• **ASSIGNMENT**:
The entries underneath need to be duplicated exactly, with none omitted.

• **EXERCISE DATA**:
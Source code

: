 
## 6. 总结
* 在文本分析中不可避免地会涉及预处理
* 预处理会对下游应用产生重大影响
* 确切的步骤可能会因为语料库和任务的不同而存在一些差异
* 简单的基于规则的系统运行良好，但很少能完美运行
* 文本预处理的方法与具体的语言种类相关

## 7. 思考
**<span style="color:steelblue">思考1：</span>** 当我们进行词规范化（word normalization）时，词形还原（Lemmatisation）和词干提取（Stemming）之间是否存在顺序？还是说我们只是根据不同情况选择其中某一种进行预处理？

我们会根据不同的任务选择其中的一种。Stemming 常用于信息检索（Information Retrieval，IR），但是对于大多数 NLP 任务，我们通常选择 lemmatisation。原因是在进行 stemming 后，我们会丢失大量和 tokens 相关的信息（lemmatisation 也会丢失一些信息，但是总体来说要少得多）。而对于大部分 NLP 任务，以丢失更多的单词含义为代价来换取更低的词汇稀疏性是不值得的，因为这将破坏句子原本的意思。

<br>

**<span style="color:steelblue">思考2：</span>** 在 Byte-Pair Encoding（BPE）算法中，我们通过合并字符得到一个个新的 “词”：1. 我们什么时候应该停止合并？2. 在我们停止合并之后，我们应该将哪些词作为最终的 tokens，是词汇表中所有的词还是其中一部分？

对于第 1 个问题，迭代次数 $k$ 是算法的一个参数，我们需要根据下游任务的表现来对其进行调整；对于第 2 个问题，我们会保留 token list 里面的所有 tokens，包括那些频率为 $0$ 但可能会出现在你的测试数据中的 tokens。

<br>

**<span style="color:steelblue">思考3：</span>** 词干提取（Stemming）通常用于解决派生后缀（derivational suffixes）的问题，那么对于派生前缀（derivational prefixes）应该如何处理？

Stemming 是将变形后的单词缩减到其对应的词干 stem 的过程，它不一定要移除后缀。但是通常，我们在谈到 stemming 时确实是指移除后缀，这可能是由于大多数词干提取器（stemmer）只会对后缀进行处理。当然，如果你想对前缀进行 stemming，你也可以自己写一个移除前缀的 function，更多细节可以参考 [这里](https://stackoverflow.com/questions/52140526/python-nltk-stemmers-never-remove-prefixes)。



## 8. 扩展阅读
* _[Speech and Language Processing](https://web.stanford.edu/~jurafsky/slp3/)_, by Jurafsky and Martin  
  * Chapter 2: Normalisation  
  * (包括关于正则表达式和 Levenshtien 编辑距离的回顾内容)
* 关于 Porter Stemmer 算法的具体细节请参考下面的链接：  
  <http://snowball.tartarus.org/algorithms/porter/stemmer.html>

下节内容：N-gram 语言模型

• **REPLY TO THE TASK**:
Source code

: 
## 6. 总结
* 在文本分析中不可避免地会涉及预处理
* 预处理会对下游应用产生重大影响
* 确切的步骤可能会因为语料库和任务的不同而存在一些差异
* 简单的基于规则的系统运行良好，但很少能完美运行
* 文本预处理的方法与具体的语言种类相关

## 7. 思考
**<span style="color:steelblue">思考1：</span>** 当我们进行词规范化（word normalization）时，词形还原（Lemmatisation）和词干提取（Stemming）之间是否存在顺序？还是说我们只是根据不同情况选择其中某一种进行预处理？

我们会根据不同的任务选择其中的一种。Stemming 常用于信息检索（Information Retrieval，IR），但是对于大多数 NLP 任务，我们通常选择 lemmatisation。原因是在进行 stemming 后，我们会丢失大量和 tokens 相关的信息（lemmatisation 也会丢失一些信息，但是总体来说要少得多）。而对于大部分 NLP 任务，以丢失更多的单词含义为代价来换取更低的词汇稀疏性是不值得的，因为这将破坏句子原本的意思。

<br>

**<span style="color:steelblue">思考2：</span>** 在 Byte-Pair Encoding（BPE）算法中，我们通过合并字符得到一个个新的 “词”：1. 我们什么时候应该停止合并？2. 在我们停止合并之后，我们应该将哪些词作为最终的 tokens，是词汇表中所有的词还是其中一部分？

对于第 1 个问题，迭代次数 $k$ 是算法的一个参数，我们需要根据下游任务的表现来对其进行调整；对于第 2 个问题，我们会保留 token list 里面的所有 tokens，包括那些频率为 $0$ 但可能会出现在你的测试数据中的 tokens。

<br>

**<span style="color:steelblue">思考3：</span>** 词干提取（Stemming）通常用于解决派生后缀（derivational suffixes）的问题，那么对于派生前缀（derivational prefixes）应该如何处理？

Stemming 是将变形后的单词缩减到其对应的词干 stem 的过程，它不一定要移除后缀。但是通常，我们在谈到 stemming 时确实是指移除后缀，这可能是由于大多数词干提取器（stemmer）只会对后缀进行处理。当然，如果你想对前缀进行 stemming，你也可以自己写一个移除前缀的 function，更多细节可以参考 [这里](https://stackoverflow.com/questions/52140526/python-nltk-stemmers-never-remove-prefixes)。



## 8. 扩展阅读
* _[Speech and Language Processing](https://web.stanford.edu/~jurafsky/slp3/)_, by Jurafsky and Martin  
  * Chapter 2: Normalisation  
  * (包括关于正则表达式和 Levenshtien 编辑距离的回顾内容)
* 关于 Porter Stemmer 算法的具体细节请参考下面的链接：  
  <http://snowball.tartarus.org/algorithms/porter/stemmer.html>

下节内容：N-gram 语言模型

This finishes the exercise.